Appena sei secondi, in media, per rispondere alla telefonata che può salvare una vita. Dietro quel numero – 112 – una macchina che tra Marche e Umbria, dal 2020 a oggi, ha gestito quasi 7 milioni di contatti, filtrando metà delle richieste e smistando le emergenze alle sale operative competenti. Oggi, 11 febbraio, si celebra la Giornata europea del numero unico per le emergenze 112, istituita nel 2009 da Parlamento, Consiglio e Commissione europea per promuovere la conoscenza del servizio in tutti gli Stati membri. Per l’occasione, la Prefettura di Ancona ha diffuso i dati sulle segnalazioni arrivate negli ultimi anni al 112.
Ad oggi il Numero unico europeo è operativo in 16 Regioni e 2 Province autonome, con 23 centrali uniche di risposta che coprono oltre 48 milioni di abitanti, pari a circa l’82% della popolazione nazionale. Nel 2025, a livello nazionale, le centrali hanno gestito oltre 23 milioni di telefonate. Di queste, più del 47% si è rivelato improprio: richieste di informazioni, errori o chiamate non riconducibili a emergenze reali. Un filtro che consente alle centrali di secondo livello – forze dell’ordine, vigili del fuoco, emergenza sanitaria, capitaneria di porto – di intervenire solo sui casi effettivi. Sempre nel 2025 sono state oltre 187 mila le segnalazioni arrivate tramite sistema e-Call dalle auto in caso di incidente, con 28.174 interventi ritenuti necessari. Il tempo medio di risposta in Italia è di circa 6 secondi.

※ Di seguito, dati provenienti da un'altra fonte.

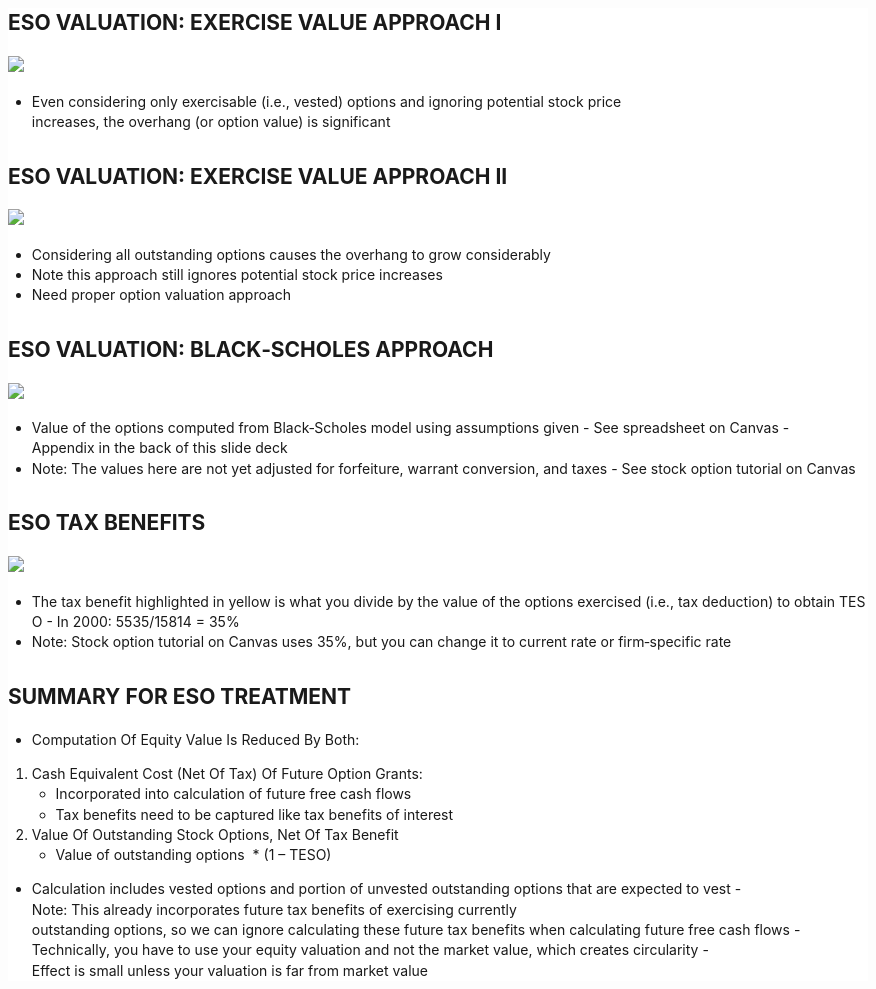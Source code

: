 ## ESO VALUATION: EXERCISE VALUE APPROACH I

![](Z.%20Clippings/Week%204%20ESOs%20and%20Vaulation-20240503014728408.png)

- Even considering only exercisable (i.e., vested) options and ignoring potential stock price
increases, the overhang (or option value) is significant

## ESO VALUATION: EXERCISE VALUE APPROACH II

![](Z.%20Clippings/Week%204%20ESOs%20and%20Vaulation-20240503014744317.png)

- Considering all outstanding options causes the overhang to grow considerably
 - Note this approach still ignores potential stock price increases
- Need proper option valuation approach

## ESO VALUATION: BLACK‐SCHOLES APPROACH

![](Z.%20Clippings/Week%204%20ESOs%20and%20Vaulation-20240503014801782.png)

- Value of the options computed from Black‐Scholes model using assumptions given
	   - See spreadsheet on Canvas
	   - Appendix in the back of this slide deck
- Note: The values here are not yet adjusted for forfeiture, warrant conversion, and taxes
	   - See stock option tutorial on Canvas

## ESO TAX BENEFITS

![](Z.%20Clippings/Week%204%20ESOs%20and%20Vaulation-20240503014829574.png)

- The tax benefit highlighted in yellow is what you divide by the value of the options exercised (i.e., tax deduction) to obtain TESO
	   - In 2000: 5535/15814 = 35%
- Note: Stock option tutorial on Canvas uses 35%, but you can change it to current rate or firm‐specific rate

## SUMMARY FOR ESO TREATMENT
 - Computation Of Equity Value Is Reduced By Both:
 1. Cash Equivalent Cost (Net Of Tax) Of Future Option Grants:
	   - Incorporated into calculation of future free cash flows
	   - Tax benefits need to be captured like tax benefits of interest
 2. Value Of Outstanding Stock Options, Net Of Tax Benefit
	   - Value of outstanding options  * (1 – TESO)    
- Calculation includes vested options and portion of unvested outstanding options that are expected to vest
	   - Note: This already incorporates future tax benefits of exercising currently outstanding options, so we can ignore calculating these future tax benefits when calculating future free cash flows
	   - Technically, you have to use your equity valuation and not the market value, which creates circularity
		   - Effect is small unless your valuation is far from market value
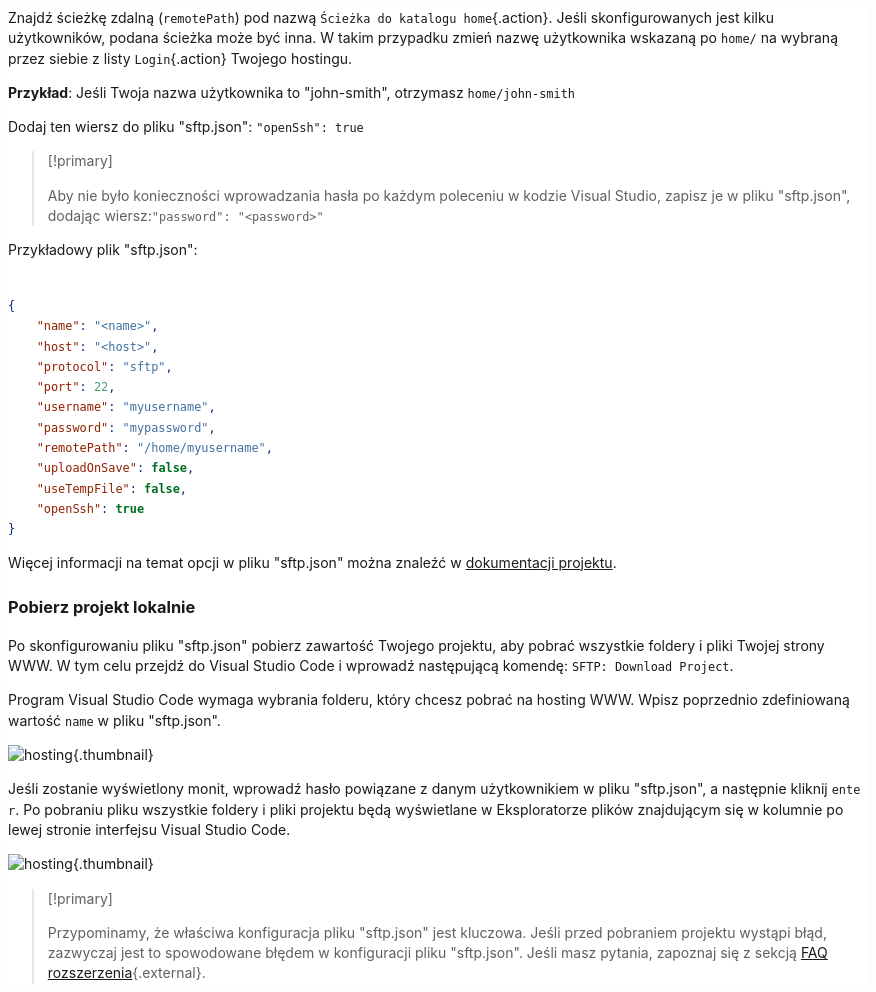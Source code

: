Znajdź ścieżkę zdalną (`remotePath`) pod nazwą `Ścieżka do katalogu home`{.action}. Jeśli skonfigurowanych jest kilku użytkowników, podana ścieżka może być inna. W takim przypadku zmień nazwę użytkownika wskazaną po `home/` na wybraną przez siebie z listy `Login`{.action} Twojego hostingu.

**Przykład**: Jeśli Twoja nazwa użytkownika to "john-smith", otrzymasz `home/john-smith`

Dodaj ten wiersz do pliku "sftp.json": `"openSsh": true`

> [!primary]
>
> Aby nie było konieczności wprowadzania hasła po każdym poleceniu w kodzie Visual Studio, zapisz je w pliku "sftp.json", dodając wiersz:`"password": "<password>"`
>

Przykładowy plik "sftp.json":

```json

{
    "name": "<name>",
    "host": "<host>",
    "protocol": "sftp",
    "port": 22,
    "username": "myusername",
    "password": "mypassword",
    "remotePath": "/home/myusername",
    "uploadOnSave": false,
    "useTempFile": false,
    "openSsh": true
}

```

Więcej informacji na temat opcji w pliku "sftp.json" można znaleźć w [dokumentacji projektu](https://github.com/Natizyskunk/vscode-sftp/wiki/configuration).

### Pobierz projekt lokalnie

Po skonfigurowaniu pliku "sftp.json" pobierz zawartość Twojego projektu, aby pobrać wszystkie foldery i pliki Twojej strony WWW. W tym celu przejdź do Visual Studio Code i wprowadź następującą komendę: `SFTP: Download Project`.

Program Visual Studio Code wymaga wybrania folderu, który chcesz pobrać na hosting WWW. Wpisz poprzednio zdefiniowaną wartość `name` w pliku "sftp.json".

![hosting](images/download_project.png){.thumbnail}

Jeśli zostanie wyświetlony monit, wprowadź hasło powiązane z danym użytkownikiem w pliku "sftp.json", a następnie kliknij `enter`. Po pobraniu pliku wszystkie foldery i pliki projektu będą wyświetlane w Eksploratorze plików znajdującym się w kolumnie po lewej stronie interfejsu Visual Studio Code.

![hosting](images/explorer.png){.thumbnail}

> [!primary]
>
> Przypominamy, że właściwa konfiguracja pliku "sftp.json" jest kluczowa. Jeśli przed pobraniem projektu wystąpi błąd, zazwyczaj jest to spowodowane błędem w konfiguracji pliku "sftp.json". Jeśli masz pytania, zapoznaj się z sekcją [FAQ rozszerzenia](https://github.com/Natizyskunk/vscode-sftp/blob/HEAD/FAQ.md){.external}.
>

In questo contesto si inserisce la Centrale unica di risposta Nue 112 Marche-Umbria, operativa dal 10 dicembre 2020 e punto di riferimento anche per il territorio anconetano. Dalla sua attivazione ha ricevuto 6.837.545 chiamate. Di queste, 3.379.209 – pari al 49,4% – sono state inoltrate alle centrali operative di secondo livello (Psap2), mentre il restante 50,6% non è stato trasferito perché riferito a richieste non emergenziali, errori o chiamate inappropriate. Un dato che fotografa con chiarezza la funzione di filtro svolta dalla centrale.
Il tempo medio di risposta, nel periodo compreso tra il 2020 e l’8 febbraio 2026, è stato di 6,1 secondi, in linea con gli standard nazionali. Nel solo 2025, la Cur Marche-Umbria ha gestito 1.295.751 chiamate, di cui 681.722 inoltrate ai Psap2. Il tempo medio di attesa si è attestato a 5,9 secondi, con un miglioramento dell’efficienza del servizio. Sul piano regionale il coordinamento istituzionale del sistema è affidato alla Prefettura di Ancona, che dirige il gruppo di monitoraggio del Nue-112 con la partecipazione delle altre Prefetture marchigiane, delle forze di polizia, dei vigili del fuoco e del sistema sanitario, garantendo il raccordo operativo con la centrale Marche-Umbria.
Un modello organizzativo che punta su tecnologia, localizzazione automatica delle chiamate – integrata dal 2022 anche con i dati generati dagli smartphone – e accesso multilingue. Dal 2021 è attivo anche il servizio “112Sordi”, che consente alle persone non udenti di comunicare via chat testuale in tempo reale, condividere la posizione e inviare immagini: nel 2025 ha gestito 541 chiamate.